Saturday, April 17, 2010

Cabinet Magazine: Interdisciplinary Visual Image Culture

The range of events hosted by Cabinet Magazine, at 300 Nevins Street, in Brooklyn seem to embody many of the concepts and ideas that our class hammered out in terms of an interdisciplinary lens on image culture. On Friday, April 23, from 6-8 pm they're hosting an exhibition highlighting aesthetics and medicine (exactly what Professor Jochum led us to encounter, at CU's neuroscience lab):

http://www.cabinetmagazine.org/events/eventspacemain.php

http://investigativecollaborations.wordpress.com/about/

Here's an excerpt: "Inspired by the interdisciplinary, progressive nature of Cabinet, Wilson and Stroebe have brought together ten projects created by collaborative pairs of artists and health professionals. Created specifically for this exhibition, each collaborative piece is an investigation into materiality, drawing on the unique combination of each pair’s professional and creative practices. The result is a collection of work that transcends boundaries in order to engage the public in a discussion about how art and health affects us all. This conversation, about the process of collaboration and the blurring of boundaries between health and aesthetics are as integral to the show as the projects presented in the exhibition space."

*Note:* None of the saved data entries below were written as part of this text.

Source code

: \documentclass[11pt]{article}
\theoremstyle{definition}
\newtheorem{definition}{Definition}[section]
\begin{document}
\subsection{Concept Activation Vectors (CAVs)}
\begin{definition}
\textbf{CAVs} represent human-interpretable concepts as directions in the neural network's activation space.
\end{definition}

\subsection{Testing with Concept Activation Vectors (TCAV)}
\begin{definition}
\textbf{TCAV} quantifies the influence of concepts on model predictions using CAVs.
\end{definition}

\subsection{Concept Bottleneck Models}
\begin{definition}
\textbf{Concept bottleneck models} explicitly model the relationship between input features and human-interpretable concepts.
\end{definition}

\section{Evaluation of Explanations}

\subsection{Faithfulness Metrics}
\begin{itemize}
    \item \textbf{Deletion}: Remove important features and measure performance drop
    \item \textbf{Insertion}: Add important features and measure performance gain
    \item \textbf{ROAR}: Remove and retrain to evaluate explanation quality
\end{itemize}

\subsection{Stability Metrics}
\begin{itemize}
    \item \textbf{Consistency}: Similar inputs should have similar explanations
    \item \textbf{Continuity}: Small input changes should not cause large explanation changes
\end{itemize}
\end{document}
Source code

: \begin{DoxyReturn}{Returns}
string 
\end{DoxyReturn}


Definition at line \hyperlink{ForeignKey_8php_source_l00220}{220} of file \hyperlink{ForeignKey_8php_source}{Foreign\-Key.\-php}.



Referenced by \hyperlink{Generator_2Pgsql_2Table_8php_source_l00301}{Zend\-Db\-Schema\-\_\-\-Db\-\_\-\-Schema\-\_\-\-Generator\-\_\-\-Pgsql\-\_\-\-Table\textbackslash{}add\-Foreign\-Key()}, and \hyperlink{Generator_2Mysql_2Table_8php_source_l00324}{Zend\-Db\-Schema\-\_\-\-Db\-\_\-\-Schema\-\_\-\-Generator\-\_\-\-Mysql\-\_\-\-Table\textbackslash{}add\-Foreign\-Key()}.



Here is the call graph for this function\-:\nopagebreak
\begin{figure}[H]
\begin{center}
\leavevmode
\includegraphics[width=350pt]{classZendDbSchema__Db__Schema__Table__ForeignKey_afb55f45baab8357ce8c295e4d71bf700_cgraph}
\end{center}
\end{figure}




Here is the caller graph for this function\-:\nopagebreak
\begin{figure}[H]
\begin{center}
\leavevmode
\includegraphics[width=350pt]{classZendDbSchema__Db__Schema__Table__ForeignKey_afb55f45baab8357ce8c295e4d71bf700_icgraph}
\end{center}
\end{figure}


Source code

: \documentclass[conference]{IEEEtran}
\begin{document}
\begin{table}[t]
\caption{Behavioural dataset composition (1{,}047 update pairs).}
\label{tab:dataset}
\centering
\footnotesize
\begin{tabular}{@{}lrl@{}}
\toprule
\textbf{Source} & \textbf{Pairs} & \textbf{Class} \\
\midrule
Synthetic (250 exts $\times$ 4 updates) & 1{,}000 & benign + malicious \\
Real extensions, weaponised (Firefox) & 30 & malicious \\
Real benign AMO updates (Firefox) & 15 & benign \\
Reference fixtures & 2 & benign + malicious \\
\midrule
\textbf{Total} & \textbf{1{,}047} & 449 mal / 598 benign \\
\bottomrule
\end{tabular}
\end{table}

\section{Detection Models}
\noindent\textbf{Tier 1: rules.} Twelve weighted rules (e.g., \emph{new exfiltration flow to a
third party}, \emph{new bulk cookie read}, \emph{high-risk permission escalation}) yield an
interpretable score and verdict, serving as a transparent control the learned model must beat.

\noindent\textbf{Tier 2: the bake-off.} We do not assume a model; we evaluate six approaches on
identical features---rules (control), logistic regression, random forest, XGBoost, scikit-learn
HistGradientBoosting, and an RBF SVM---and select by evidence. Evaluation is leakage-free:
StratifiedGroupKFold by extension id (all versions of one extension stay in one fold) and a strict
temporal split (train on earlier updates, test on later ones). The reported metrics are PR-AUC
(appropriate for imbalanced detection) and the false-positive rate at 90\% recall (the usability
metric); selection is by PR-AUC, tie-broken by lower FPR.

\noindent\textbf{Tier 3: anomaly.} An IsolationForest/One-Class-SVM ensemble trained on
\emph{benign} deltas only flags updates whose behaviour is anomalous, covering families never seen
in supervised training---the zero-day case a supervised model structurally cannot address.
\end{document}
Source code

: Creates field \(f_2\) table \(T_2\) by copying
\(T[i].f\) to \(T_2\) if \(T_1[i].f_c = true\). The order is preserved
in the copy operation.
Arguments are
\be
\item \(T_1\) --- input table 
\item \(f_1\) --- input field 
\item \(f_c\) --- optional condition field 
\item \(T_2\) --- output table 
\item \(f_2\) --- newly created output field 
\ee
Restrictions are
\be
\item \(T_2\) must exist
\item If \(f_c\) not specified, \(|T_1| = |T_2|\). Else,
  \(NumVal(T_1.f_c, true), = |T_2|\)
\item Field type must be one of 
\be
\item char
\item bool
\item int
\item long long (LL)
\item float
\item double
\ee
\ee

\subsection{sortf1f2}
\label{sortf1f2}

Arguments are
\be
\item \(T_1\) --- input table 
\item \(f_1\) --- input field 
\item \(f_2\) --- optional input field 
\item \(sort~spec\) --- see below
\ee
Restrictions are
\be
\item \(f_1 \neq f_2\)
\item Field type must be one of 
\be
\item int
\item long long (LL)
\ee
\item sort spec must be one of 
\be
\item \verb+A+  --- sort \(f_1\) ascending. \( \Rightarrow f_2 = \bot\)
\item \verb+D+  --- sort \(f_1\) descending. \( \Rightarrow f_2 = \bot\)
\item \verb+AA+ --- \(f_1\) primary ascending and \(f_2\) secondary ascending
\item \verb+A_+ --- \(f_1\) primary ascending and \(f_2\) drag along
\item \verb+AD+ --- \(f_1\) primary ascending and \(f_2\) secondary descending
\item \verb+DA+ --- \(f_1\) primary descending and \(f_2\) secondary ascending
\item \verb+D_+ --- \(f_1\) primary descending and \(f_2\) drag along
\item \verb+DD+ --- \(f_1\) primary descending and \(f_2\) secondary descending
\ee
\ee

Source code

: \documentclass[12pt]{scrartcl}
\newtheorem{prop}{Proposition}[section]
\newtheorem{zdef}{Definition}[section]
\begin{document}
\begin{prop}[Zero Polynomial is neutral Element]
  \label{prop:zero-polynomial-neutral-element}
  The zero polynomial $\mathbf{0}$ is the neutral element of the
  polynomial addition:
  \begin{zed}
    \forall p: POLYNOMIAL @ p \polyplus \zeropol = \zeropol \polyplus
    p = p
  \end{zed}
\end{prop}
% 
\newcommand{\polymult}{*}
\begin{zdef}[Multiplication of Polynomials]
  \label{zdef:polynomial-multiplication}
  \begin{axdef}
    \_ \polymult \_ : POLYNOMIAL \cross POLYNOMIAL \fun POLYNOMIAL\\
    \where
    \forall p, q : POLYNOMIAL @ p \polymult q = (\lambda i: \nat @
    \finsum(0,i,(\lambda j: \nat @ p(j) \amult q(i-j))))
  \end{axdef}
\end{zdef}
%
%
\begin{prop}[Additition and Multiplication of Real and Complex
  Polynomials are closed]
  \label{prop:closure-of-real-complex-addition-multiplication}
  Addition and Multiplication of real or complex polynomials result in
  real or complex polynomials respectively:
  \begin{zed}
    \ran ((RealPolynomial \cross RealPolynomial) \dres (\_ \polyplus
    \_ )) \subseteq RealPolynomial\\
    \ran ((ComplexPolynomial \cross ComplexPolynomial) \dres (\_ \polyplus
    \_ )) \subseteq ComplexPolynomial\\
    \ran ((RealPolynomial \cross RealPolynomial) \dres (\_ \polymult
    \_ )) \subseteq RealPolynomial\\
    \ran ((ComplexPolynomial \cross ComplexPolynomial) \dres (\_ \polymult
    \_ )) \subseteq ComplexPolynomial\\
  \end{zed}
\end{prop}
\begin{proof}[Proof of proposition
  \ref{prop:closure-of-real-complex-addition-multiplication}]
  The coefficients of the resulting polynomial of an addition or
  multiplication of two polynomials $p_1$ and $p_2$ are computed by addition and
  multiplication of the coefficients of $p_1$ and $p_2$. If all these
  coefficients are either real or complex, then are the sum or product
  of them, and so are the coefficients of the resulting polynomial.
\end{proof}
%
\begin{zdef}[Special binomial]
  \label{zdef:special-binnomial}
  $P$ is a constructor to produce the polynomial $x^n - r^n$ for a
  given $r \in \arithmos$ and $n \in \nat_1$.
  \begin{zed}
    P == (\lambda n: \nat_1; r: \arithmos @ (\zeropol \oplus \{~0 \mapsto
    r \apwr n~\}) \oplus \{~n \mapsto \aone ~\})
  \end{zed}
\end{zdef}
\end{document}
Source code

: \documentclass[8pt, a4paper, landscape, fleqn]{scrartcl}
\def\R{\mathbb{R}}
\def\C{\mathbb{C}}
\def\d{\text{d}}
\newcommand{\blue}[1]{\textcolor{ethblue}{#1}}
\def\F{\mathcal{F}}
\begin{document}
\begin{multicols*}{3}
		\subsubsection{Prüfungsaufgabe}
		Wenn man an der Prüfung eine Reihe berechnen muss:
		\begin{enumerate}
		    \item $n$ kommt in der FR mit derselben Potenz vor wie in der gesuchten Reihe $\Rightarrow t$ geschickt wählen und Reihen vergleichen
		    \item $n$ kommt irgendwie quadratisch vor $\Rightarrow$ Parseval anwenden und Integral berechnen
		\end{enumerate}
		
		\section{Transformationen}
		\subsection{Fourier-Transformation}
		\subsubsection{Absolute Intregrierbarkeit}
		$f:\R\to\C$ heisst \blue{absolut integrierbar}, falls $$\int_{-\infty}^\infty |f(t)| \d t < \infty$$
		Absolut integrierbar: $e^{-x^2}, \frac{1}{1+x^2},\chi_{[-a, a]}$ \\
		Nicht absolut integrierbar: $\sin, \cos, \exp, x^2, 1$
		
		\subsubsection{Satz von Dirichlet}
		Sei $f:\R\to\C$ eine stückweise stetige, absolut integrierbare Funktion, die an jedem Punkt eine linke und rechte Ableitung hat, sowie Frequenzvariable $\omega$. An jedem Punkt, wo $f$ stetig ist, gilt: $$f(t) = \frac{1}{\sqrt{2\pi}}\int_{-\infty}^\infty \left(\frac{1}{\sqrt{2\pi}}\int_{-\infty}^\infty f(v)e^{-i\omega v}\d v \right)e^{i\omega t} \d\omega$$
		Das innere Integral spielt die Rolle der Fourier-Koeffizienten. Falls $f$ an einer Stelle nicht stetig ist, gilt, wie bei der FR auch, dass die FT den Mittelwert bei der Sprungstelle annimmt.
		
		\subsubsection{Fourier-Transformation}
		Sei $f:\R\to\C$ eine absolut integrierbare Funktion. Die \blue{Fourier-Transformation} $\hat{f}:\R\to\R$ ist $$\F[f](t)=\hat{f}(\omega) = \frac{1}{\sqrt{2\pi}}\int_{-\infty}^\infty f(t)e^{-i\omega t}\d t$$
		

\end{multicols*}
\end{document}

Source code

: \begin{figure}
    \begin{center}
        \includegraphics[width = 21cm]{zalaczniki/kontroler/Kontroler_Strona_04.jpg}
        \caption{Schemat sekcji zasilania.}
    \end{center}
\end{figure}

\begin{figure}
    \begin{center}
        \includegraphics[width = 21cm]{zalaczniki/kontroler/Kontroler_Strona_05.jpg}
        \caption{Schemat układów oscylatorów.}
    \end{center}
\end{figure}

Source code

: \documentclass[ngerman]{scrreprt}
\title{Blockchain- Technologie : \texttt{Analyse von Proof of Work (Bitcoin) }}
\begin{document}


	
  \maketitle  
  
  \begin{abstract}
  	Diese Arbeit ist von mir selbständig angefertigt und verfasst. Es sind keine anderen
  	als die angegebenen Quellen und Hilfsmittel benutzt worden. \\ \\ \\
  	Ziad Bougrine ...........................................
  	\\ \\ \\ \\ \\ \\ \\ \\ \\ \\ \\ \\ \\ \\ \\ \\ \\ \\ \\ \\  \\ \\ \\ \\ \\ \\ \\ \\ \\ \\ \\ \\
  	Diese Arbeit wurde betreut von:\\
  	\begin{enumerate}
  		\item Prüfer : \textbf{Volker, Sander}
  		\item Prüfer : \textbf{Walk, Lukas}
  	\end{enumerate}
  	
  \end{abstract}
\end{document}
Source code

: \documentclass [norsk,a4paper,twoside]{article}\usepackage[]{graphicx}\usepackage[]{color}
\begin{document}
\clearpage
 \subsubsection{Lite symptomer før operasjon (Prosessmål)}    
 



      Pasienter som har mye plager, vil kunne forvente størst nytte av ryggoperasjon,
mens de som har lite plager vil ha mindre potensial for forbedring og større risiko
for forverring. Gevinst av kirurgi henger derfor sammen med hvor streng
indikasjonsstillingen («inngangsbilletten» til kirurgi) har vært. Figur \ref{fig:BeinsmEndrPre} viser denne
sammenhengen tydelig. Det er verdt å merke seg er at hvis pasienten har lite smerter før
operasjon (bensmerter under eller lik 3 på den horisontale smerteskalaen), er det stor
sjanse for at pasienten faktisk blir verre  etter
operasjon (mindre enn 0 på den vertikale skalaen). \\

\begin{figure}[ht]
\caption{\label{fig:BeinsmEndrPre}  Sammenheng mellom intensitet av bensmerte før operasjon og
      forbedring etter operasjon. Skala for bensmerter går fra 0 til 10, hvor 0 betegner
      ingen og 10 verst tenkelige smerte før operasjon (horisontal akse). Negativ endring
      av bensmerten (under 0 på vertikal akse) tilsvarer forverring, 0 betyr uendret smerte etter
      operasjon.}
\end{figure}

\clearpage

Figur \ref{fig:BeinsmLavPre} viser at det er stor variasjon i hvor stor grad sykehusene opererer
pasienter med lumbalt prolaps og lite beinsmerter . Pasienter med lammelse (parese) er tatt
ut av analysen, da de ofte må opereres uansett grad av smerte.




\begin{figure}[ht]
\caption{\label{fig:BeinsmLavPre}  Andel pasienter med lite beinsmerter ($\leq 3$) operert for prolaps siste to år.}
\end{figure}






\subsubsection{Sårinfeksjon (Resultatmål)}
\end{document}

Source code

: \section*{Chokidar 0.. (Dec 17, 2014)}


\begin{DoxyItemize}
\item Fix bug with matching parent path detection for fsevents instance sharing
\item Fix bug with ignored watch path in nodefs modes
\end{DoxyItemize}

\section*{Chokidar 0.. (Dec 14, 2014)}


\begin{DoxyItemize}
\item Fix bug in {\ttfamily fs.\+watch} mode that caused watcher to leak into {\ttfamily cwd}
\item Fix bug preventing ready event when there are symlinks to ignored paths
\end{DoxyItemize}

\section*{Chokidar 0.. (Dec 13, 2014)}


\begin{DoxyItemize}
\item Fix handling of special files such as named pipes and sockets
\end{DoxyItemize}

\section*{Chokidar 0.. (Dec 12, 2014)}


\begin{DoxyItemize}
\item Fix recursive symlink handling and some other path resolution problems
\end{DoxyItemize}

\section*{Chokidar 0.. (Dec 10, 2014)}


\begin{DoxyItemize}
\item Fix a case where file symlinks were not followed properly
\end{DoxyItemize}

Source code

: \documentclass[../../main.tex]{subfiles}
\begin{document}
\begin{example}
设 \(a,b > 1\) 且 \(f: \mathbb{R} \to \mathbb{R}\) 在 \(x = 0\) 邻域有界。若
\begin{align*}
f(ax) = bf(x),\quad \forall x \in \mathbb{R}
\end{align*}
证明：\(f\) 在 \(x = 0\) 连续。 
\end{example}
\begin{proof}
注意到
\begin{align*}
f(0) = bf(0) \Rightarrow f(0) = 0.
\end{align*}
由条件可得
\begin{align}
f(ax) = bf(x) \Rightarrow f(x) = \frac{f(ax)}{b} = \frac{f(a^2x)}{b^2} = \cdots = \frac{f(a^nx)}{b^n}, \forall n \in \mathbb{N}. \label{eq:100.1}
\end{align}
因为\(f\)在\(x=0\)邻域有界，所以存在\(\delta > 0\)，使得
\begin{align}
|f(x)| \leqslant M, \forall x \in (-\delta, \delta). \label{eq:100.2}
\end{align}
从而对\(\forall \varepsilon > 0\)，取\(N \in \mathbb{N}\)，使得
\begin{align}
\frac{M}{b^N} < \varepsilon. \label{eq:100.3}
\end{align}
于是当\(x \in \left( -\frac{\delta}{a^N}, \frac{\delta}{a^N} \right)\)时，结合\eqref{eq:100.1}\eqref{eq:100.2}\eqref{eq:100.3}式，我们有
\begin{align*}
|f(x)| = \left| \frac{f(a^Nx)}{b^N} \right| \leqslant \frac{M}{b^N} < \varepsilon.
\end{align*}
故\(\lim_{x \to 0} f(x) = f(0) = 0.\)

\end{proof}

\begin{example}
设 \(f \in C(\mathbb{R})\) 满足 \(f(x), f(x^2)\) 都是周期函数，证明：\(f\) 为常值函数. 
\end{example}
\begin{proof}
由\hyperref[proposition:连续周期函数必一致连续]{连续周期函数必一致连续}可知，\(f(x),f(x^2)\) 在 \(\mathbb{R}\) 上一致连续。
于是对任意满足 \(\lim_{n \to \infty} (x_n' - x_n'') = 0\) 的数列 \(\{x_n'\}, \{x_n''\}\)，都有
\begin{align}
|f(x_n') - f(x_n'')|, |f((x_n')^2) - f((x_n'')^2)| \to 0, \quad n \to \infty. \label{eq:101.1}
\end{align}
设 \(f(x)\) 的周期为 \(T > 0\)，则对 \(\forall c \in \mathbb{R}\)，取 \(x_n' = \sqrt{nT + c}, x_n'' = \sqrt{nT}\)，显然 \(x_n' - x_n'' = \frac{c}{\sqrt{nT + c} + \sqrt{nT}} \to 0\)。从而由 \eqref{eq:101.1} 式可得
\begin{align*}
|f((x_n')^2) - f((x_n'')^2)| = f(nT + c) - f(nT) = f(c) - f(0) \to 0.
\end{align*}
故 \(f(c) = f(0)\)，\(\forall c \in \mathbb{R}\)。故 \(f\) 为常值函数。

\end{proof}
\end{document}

Another somewhat humorous series that Cabinet hosts is titled "Bunk Bed Conversation," where two speakers situate themselves on a top and bottom bunks, and dive into quite often playful but deadly serious intellectual dialogue. Last month, I attended "The Poetics of Sleep" Bunk Bed Conversation between Professor Dolven of Princeton and Professor Wayne Koestenbaum of CUNY Graduate Center. The dialogue, undertaken in pajamas, included powerpoint presentations with poems ranging from Emily Dickinson to Spencer, and art was also filtered in (such as Goya's "The Sleep of Reason.").